Dive Brief:
- A rare disease drug developed by Boston-based Stealth BioTherapeutics missed its goals in a late-stage study, sending shares in the biotech down by about two-thirds Friday and putting at risk a partnership signed in October with Alexion Pharmaceuticals.
- Treatment with Stealth's drug, a peptide called elamipretide, didn't appear to benefit patients with an inherited disease characterized by dysfunctional mitochondria, which cells rely on to produce energy. After eight months, participants in the Phase 3 study weren't able to walk significantly further, nor did they report substantially less fatigue.
- Elamipretide was the focus of a partnering deal Stealth negotiated in October with Alexion, which gained an exclusive option to co-develop and co-commercialize the drug following results from the Phase 3 trial.
Dive Insight:
Stealth has built its pipeline around treating mitochrondrial dysfunction, which is at the root of several rare genetic diseases as well as involved in more common age-related diseases like macular degeneration.

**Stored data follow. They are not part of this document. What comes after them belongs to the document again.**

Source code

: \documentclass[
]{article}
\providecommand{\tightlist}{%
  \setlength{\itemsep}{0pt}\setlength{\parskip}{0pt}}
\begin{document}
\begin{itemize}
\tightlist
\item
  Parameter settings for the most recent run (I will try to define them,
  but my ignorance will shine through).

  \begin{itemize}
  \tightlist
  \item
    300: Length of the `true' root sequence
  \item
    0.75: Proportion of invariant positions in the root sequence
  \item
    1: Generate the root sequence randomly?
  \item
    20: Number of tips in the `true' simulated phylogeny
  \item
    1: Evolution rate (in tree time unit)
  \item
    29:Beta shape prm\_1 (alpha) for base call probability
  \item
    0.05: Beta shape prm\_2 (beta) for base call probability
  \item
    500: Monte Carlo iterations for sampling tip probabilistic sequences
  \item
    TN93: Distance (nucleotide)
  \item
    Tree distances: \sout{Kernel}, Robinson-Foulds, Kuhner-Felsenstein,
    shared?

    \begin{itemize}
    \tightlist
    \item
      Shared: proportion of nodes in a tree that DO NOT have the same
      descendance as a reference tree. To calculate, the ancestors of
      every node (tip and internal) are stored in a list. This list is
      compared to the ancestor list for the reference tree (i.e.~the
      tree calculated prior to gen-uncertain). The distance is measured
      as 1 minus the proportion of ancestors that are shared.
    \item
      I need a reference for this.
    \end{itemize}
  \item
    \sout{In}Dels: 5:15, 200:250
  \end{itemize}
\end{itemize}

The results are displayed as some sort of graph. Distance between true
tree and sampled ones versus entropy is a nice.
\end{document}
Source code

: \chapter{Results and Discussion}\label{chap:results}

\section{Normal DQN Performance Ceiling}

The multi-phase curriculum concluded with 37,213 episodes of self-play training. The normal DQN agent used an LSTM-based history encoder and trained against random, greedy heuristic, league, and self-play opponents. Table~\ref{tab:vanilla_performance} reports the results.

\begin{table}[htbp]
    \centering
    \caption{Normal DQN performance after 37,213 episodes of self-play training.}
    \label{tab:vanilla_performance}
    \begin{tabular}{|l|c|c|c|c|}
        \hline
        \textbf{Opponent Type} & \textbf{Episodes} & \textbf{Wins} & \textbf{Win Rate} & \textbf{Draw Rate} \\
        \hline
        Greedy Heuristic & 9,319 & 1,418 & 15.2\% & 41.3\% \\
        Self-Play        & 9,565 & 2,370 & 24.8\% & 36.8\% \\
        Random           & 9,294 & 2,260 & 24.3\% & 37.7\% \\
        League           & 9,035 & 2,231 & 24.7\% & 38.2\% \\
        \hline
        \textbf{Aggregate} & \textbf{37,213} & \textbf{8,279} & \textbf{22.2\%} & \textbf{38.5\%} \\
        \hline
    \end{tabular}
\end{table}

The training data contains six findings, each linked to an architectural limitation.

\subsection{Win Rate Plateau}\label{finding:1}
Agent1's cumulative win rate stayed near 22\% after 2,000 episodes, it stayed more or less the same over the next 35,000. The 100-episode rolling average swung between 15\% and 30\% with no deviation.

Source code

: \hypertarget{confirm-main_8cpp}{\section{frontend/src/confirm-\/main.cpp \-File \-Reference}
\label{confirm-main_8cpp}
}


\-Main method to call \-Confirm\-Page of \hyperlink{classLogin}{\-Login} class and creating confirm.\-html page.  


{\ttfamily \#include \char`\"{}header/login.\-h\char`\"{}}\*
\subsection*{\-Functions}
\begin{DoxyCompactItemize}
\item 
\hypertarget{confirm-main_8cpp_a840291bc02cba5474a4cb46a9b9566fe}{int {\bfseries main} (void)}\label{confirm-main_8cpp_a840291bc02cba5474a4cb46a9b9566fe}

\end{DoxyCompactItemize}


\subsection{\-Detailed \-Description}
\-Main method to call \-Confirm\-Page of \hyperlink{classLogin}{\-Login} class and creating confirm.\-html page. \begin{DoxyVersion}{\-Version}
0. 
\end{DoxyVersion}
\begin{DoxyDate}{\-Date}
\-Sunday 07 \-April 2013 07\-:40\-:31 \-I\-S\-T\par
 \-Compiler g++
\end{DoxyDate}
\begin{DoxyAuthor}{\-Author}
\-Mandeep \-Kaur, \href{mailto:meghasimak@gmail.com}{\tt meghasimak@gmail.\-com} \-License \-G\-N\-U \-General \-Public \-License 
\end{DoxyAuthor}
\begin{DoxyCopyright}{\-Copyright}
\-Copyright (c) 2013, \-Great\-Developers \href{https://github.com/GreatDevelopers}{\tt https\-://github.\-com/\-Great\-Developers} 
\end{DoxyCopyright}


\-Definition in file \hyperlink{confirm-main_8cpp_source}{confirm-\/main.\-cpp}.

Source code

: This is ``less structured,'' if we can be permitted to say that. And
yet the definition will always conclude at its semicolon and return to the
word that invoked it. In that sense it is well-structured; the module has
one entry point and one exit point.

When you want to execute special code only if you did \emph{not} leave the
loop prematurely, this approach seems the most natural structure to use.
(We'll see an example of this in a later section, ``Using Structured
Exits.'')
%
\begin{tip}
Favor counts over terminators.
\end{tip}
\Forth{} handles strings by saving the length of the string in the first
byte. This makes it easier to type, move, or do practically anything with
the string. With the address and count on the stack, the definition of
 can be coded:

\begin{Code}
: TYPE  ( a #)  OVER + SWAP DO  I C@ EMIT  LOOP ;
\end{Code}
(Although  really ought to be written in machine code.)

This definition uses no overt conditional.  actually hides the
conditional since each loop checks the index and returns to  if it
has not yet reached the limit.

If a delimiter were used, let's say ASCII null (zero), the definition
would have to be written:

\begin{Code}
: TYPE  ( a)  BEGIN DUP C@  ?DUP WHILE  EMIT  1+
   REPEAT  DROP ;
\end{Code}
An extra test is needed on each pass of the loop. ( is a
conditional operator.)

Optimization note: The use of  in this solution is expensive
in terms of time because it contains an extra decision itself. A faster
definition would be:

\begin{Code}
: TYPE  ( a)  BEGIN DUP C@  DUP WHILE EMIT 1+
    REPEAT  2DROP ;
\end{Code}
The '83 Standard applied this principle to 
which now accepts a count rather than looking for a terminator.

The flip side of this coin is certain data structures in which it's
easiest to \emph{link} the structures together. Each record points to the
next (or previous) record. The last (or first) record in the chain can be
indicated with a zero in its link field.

Elamipretide is Stealth's lead drug candidate, under study in four mid- to late-stage trials. Most advanced is the Phase 3 program in primary mitochondrial myopathy that the company said Friday had failed.
"This was an unanticipated and extremely disappointing result following encouraging data from our Phase 1/2 and Phase 2 clinical trials in this indication," company CEO Reenie McCarthy told investors on a conference call Friday morning.
No detailed data were disclosed, but Stealth did say treatment with elamipretide did not meet either of the trial's primary goals: change from baseline in a functional measure known as the six-minute walk test, and fatigue scores on a symptom assessment scale.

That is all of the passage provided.